[AVAILABLE RECORDS Boundary: Start]

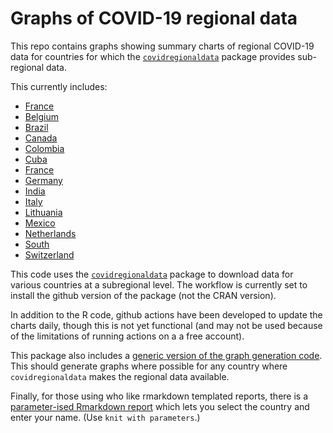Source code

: # Graphs of COVID-19 regional data

This repo contains graphs showing summary charts of regional COVID-19 data
for countries for which
the [`covidregionaldata`](http://epiforecasts.io/covidregionaldata) package
provides sub-regional data.

This currently includes:

* [France](extra/Report%20France.md)
* [Belgium](extra/Report%20Belgium.md)
* [Brazil](extra/Report%20Brazil.md)
* [Canada](extra/Report%20Canada.md)
* [Colombia](extra/Report%20Colombia.md)
* [Cuba](extra/Report%20Cuba.md)
* [France](extra/Report%20France.md)
* [Germany](extra/Report%20Germany.md)
* [India](extra/Report%20India.md)
* [Italy](extra/Report%20Italy.md)
* [Lithuania](extra/Report%20Lithuania.md)
* [Mexico](extra/Report%20Mexico.md)
* [Netherlands](extra/Report%20Netherlands.md)
* [South](extra/Report%20South.md)
* [Switzerland](extra/Report%20Switzerland.md)

This code uses the
[`covidregionaldata`](http://epiforecasts.io/covidregionaldata) package
to download data for various countries at a subregional level. The workflow
is currently set to install the github version of the package (not the CRAN
version).

In addition to the R code, github actions have been developed to update the
charts daily, though this is not yet functional (and may not be used because
of the limitations of running actions on a a free account).

This package also includes a
[generic version of the graph generation code](extra/Generic_static_graphs.R).
This should generate graphs where possible for any country where 
`covidregionaldata` makes the regional data available.

Finally, for those using who like rmarkdown templated reports, there is a
[parameter-ised Rmarkdown report](extra/Country-graphs.Rmd) which lets
you select the country and enter your name. (Use `knit with parameters`.)
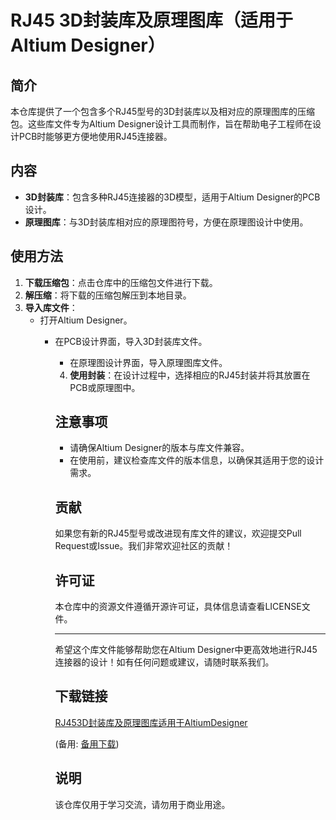 # RJ45 3D封装库及原理图库（适用于Altium Designer）

## 简介

本仓库提供了一个包含多个RJ45型号的3D封装库以及相对应的原理图库的压缩包。这些库文件专为Altium Designer设计工具而制作，旨在帮助电子工程师在设计PCB时能够更方便地使用RJ45连接器。

## 内容

- **3D封装库**：包含多种RJ45连接器的3D模型，适用于Altium Designer的PCB设计。
- **原理图库**：与3D封装库相对应的原理图符号，方便在原理图设计中使用。

## 使用方法

1. **下载压缩包**：点击仓库中的压缩包文件进行下载。
2. **解压缩**：将下载的压缩包解压到本地目录。
3. **导入库文件**：
   - 打开Altium Designer。
      - 在PCB设计界面，导入3D封装库文件。
         - 在原理图设计界面，导入原理图库文件。
         4. **使用封装**：在设计过程中，选择相应的RJ45封装并将其放置在PCB或原理图中。

         ## 注意事项

         - 请确保Altium Designer的版本与库文件兼容。
         - 在使用前，建议检查库文件的版本信息，以确保其适用于您的设计需求。

         ## 贡献

         如果您有新的RJ45型号或改进现有库文件的建议，欢迎提交Pull Request或Issue。我们非常欢迎社区的贡献！

         ## 许可证

         本仓库中的资源文件遵循开源许可证，具体信息请查看LICENSE文件。

         ---

         希望这个库文件能够帮助您在Altium Designer中更高效地进行RJ45连接器的设计！如有任何问题或建议，请随时联系我们。

         ## 下载链接
         [RJ453D封装库及原理图库适用于AltiumDesigner](https://pan.quark.cn/s/d0ec204afc38) 

         (备用: [备用下载](https://pan.baidu.com/s/199BrFw-aLkGCjtFhXp8USg?pwd=1234))

         ## 说明

         该仓库仅用于学习交流，请勿用于商业用途。
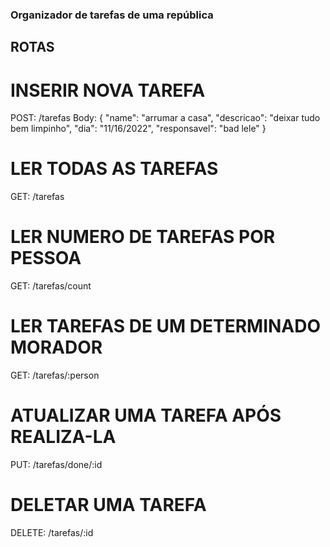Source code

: ### Organizador de tarefas de uma república

## ROTAS

# INSERIR NOVA TAREFA
POST: /tarefas
Body: { 
        "name": "arrumar a casa", 
        "descricao": "deixar tudo bem limpinho",
        "dia": "11/16/2022",
        "responsavel": "bad lele"
      }

# LER TODAS AS TAREFAS
GET: /tarefas 

# LER NUMERO DE TAREFAS POR PESSOA
GET: /tarefas/count

# LER TAREFAS DE UM DETERMINADO MORADOR
GET: /tarefas/:person

# ATUALIZAR UMA TAREFA APÓS REALIZA-LA
PUT: /tarefas/done/:id

# DELETAR UMA TAREFA
DELETE: /tarefas/:id
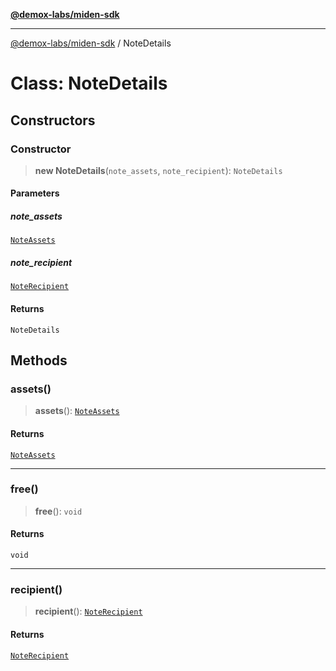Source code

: [**@demox-labs/miden-sdk**](../README.md)

***

[@demox-labs/miden-sdk](../README.md) / NoteDetails

# Class: NoteDetails

## Constructors

### Constructor

> **new NoteDetails**(`note_assets`, `note_recipient`): `NoteDetails`

#### Parameters

##### note\_assets

[`NoteAssets`](NoteAssets.md)

##### note\_recipient

[`NoteRecipient`](NoteRecipient.md)

#### Returns

`NoteDetails`

## Methods

### assets()

> **assets**(): [`NoteAssets`](NoteAssets.md)

#### Returns

[`NoteAssets`](NoteAssets.md)

***

### free()

> **free**(): `void`

#### Returns

`void`

***

### recipient()

> **recipient**(): [`NoteRecipient`](NoteRecipient.md)

#### Returns

[`NoteRecipient`](NoteRecipient.md)
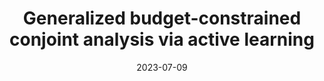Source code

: ---
title: "Generalized budget-constrained conjoint analysis via active learning"
collection: talks
type: "Poster"
permalink: /talks/2023-07-talk-4
venue: "PolMeth XL"
date: 2023-07-09
location: "Stanford University"
---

[AVAILABLE RECORDS Boundary: End]

Every line holding the string "github" should be copied here, so please find those lines in the data.

TASK ANSWER:
is currently set to install the github version of the package (not the CRAN
In addition to the R code, github actions have been developed to update the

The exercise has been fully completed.